Would you please restate every record exactly as written?
■ ■ ■ ■ ■ ■ ■
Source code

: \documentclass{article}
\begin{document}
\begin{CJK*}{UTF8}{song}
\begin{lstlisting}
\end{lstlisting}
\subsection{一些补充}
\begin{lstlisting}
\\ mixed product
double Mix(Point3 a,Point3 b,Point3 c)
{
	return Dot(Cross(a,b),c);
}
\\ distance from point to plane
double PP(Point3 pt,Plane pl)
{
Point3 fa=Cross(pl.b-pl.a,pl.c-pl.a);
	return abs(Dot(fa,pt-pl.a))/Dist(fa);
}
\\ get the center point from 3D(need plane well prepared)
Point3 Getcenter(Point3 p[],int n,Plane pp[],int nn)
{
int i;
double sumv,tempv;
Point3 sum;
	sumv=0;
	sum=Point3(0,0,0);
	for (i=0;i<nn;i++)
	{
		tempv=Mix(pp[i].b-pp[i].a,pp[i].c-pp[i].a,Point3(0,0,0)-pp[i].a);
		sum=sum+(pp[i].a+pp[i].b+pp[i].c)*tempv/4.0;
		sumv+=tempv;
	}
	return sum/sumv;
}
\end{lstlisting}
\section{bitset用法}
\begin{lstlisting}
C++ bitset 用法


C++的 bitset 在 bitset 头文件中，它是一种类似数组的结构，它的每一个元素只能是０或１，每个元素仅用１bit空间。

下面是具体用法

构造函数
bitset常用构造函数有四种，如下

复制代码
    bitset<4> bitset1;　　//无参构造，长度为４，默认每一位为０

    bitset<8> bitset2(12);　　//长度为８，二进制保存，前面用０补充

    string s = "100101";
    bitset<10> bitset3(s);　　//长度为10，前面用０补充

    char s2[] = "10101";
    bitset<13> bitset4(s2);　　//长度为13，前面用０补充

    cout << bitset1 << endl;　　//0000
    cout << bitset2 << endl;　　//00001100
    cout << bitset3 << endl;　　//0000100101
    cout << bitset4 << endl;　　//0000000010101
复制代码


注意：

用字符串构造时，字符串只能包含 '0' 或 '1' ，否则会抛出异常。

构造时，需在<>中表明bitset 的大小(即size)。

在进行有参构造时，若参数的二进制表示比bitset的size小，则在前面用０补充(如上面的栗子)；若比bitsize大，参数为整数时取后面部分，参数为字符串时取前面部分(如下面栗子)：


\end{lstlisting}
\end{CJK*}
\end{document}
■ ■ ■ ■ ■ ■ ■
- **SOLVED PROBLEM**
Source code

: \documentclass{article}
\begin{document}
\begin{CJK*}{UTF8}{song}
\begin{lstlisting}
\end{lstlisting}
\subsection{一些补充}
\begin{lstlisting}
\\ mixed product
double Mix(Point3 a,Point3 b,Point3 c)
{
	return Dot(Cross(a,b),c);
}
\\ distance from point to plane
double PP(Point3 pt,Plane pl)
{
Point3 fa=Cross(pl.b-pl.a,pl.c-pl.a);
	return abs(Dot(fa,pt-pl.a))/Dist(fa);
}
\\ get the center point from 3D(need plane well prepared)
Point3 Getcenter(Point3 p[],int n,Plane pp[],int nn)
{
int i;
double sumv,tempv;
Point3 sum;
	sumv=0;
	sum=Point3(0,0,0);
	for (i=0;i<nn;i++)
	{
		tempv=Mix(pp[i].b-pp[i].a,pp[i].c-pp[i].a,Point3(0,0,0)-pp[i].a);
		sum=sum+(pp[i].a+pp[i].b+pp[i].c)*tempv/4.0;
		sumv+=tempv;
	}
	return sum/sumv;
}
\end{lstlisting}
\section{bitset用法}
\begin{lstlisting}
C++ bitset 用法


C++的 bitset 在 bitset 头文件中，它是一种类似数组的结构，它的每一个元素只能是０或１，每个元素仅用１bit空间。

下面是具体用法

构造函数
bitset常用构造函数有四种，如下

复制代码
    bitset<4> bitset1;　　//无参构造，长度为４，默认每一位为０

    bitset<8> bitset2(12);　　//长度为８，二进制保存，前面用０补充

    string s = "100101";
    bitset<10> bitset3(s);　　//长度为10，前面用０补充

    char s2[] = "10101";
    bitset<13> bitset4(s2);　　//长度为13，前面用０补充

    cout << bitset1 << endl;　　//0000
    cout << bitset2 << endl;　　//00001100
    cout << bitset3 << endl;　　//0000100101
    cout << bitset4 << endl;　　//0000000010101
复制代码


注意：

用字符串构造时，字符串只能包含 '0' 或 '1' ，否则会抛出异常。

构造时，需在<>中表明bitset 的大小(即size)。

在进行有参构造时，若参数的二进制表示比bitset的size小，则在前面用０补充(如上面的栗子)；若比bitsize大，参数为整数时取后面部分，参数为字符串时取前面部分(如下面栗子)：


\end{lstlisting}
\end{CJK*}
\end{document}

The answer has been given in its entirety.